行事では、金正恩総書記が戦死者の遺族に直接会い、涙を見せながら「特別な配慮」を約束。戦死者の子どもたちを革命学院に入学させ国家が教育に責任を持つことや、遺族のための住宅街を平壌に建設する構想を明らかにした。北朝鮮メディアは、遺族が「最高指導者の恩情に感激し号泣した」と大きく報じた。

しかし、これを見た人々の受け止めは一様ではなかった。平安北道の情報筋によれば、地方の保衛部が集めた動向資料には「涙は感激ではなく、夫や子を失った悲痛の表れ」と見る声が多く記録されているという。

一部住民は「平壌での優遇」と宣伝されても、実際には国家が生活を全面的に保障できるはずはなく、結局は“悲しみだけが残る”と冷めた見方を示した。さらに「盆暮れや国家の祝日に多少の配給品などの配慮はあるかもしれないが、それよりは地方で自由に商売できる環境で暮らした方がまし」「平壌に呼ばれても、経済基盤もなく生活は成り立たない」といった声も公然と広がった。

こうした雰囲気の中で、親たちの間では「子どもを軍に送るのは避けたい」という心理が一層強まっているとされる。秋の徴兵対象者をめぐり、名簿から名前を外そうと地方幹部に裏取引を働きかける事例も出ており、保衛機関は警戒を強めている。

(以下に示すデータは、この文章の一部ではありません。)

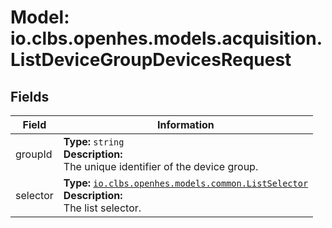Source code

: # Model: io.clbs.openhes.models.acquisition.ListDeviceGroupDevicesRequest

## Fields

| Field | Information |
| --- | --- |
| groupId | <b>Type:</b> `string`<br><b>Description:</b><br>The unique identifier of the device group. |
| selector | <b>Type:</b> [`io.clbs.openhes.models.common.ListSelector`](model-io-clbs-openhes-models-common-listselector.md)<br><b>Description:</b><br>The list selector. |

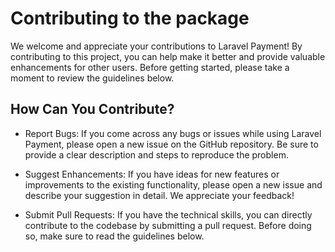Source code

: # Contributing to the package

We welcome and appreciate your contributions to Laravel Payment! By contributing to this project, you can help make it better and provide valuable enhancements for other users. Before getting started, please take a moment to review the guidelines below.

## How Can You Contribute?

- Report Bugs: If you come across any bugs or issues while using Laravel Payment, please open a new issue on the GitHub repository. Be sure to provide a clear description and steps to reproduce the problem.

- Suggest Enhancements: If you have ideas for new features or improvements to the existing functionality, please open a new issue and describe your suggestion in detail. We appreciate your feedback!

- Submit Pull Requests: If you have the technical skills, you can directly contribute to the codebase by submitting a pull request. Before doing so, make sure to read the guidelines below.
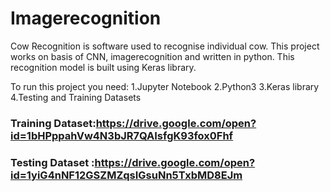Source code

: # Imagerecognition
Cow Recognition is software used to recognise individual cow.
This project works on basis of CNN, imagerecognition and written in python.
This recognition model is built using  Keras library.

To run this project you need:
1.Jupyter Notebook
2.Python3
3.Keras library
4.Testing and Training Datasets

### Training Dataset:https://drive.google.com/open?id=1bHPppahVw4N3bJR7QAIsfgK93fox0Fhf
### Testing Dataset :https://drive.google.com/open?id=1yiG4nNF12GSZMZqsIGsuNn5TxbMD8EJm

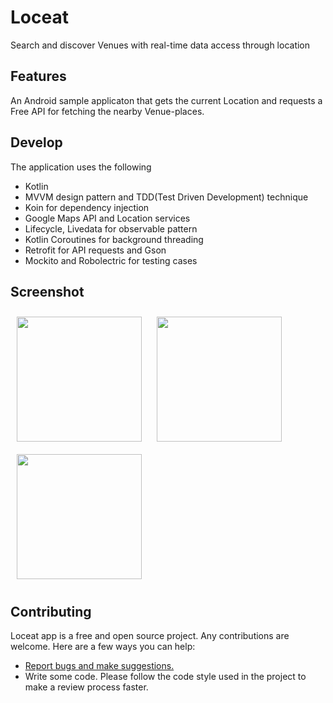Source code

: # Loceat
Search and discover Venues with real-time data access through location

## Features
An Android sample applicaton that gets the current Location and requests a Free API for fetching the nearby Venue-places.

## Develop
The application uses the following
- Kotlin
- MVVM design pattern and TDD(Test Driven Development) technique
- Koin for dependency injection
- Google Maps API and Location services
- Lifecycle, Livedata for observable pattern
- Kotlin Coroutines for background threading
- Retrofit for API requests and Gson
- Mockito and Robolectric for testing cases

## Screenshot
[<img src="https://user-images.githubusercontent.com/24235421/203069252-31d72c7f-2c58-482a-a30b-0ba0a59585b8.jpg"
width="200"
    hspace="10" vspace="10">](https://user-images.githubusercontent.com/24235421/203069252-31d72c7f-2c58-482a-a30b-0ba0a59585b8.jpg)
[<img src="https://user-images.githubusercontent.com/24235421/203069229-a285dc16-9d35-4225-9d5e-4ed6dddc9f39.jpg"
width="200"
    hspace="10" vspace="10">](https://user-images.githubusercontent.com/24235421/203069229-a285dc16-9d35-4225-9d5e-4ed6dddc9f39.jpg)
[<img src="https://user-images.githubusercontent.com/24235421/203069256-94fdaf6e-b51f-418f-8434-1d87f98f02cb.jpg"
width="200"
    hspace="10" vspace="10">](https://user-images.githubusercontent.com/24235421/203069256-94fdaf6e-b51f-418f-8434-1d87f98f02cb.jpg)

## Contributing

Loceat app is a free and open source project. Any contributions are welcome. Here are a few ways you can help:
 * [Report bugs and make suggestions.](https://github.com/james04gr/Loceat/issues)
 * Write some code. Please follow the code style used in the project to make a review process faster.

実際、道保衛局は「動揺を示す住民は即座に調査対象とせよ」と各地に通達。徴兵に関する噂や不満が広がらぬよう、内部監視と統制を徹底するよう命じたと伝えられる。

表向きは「最高指導者の恩情」を演出した慰労行事だが、住民の間ではむしろ不信と不安を募らせる結果となりつつあるようだ。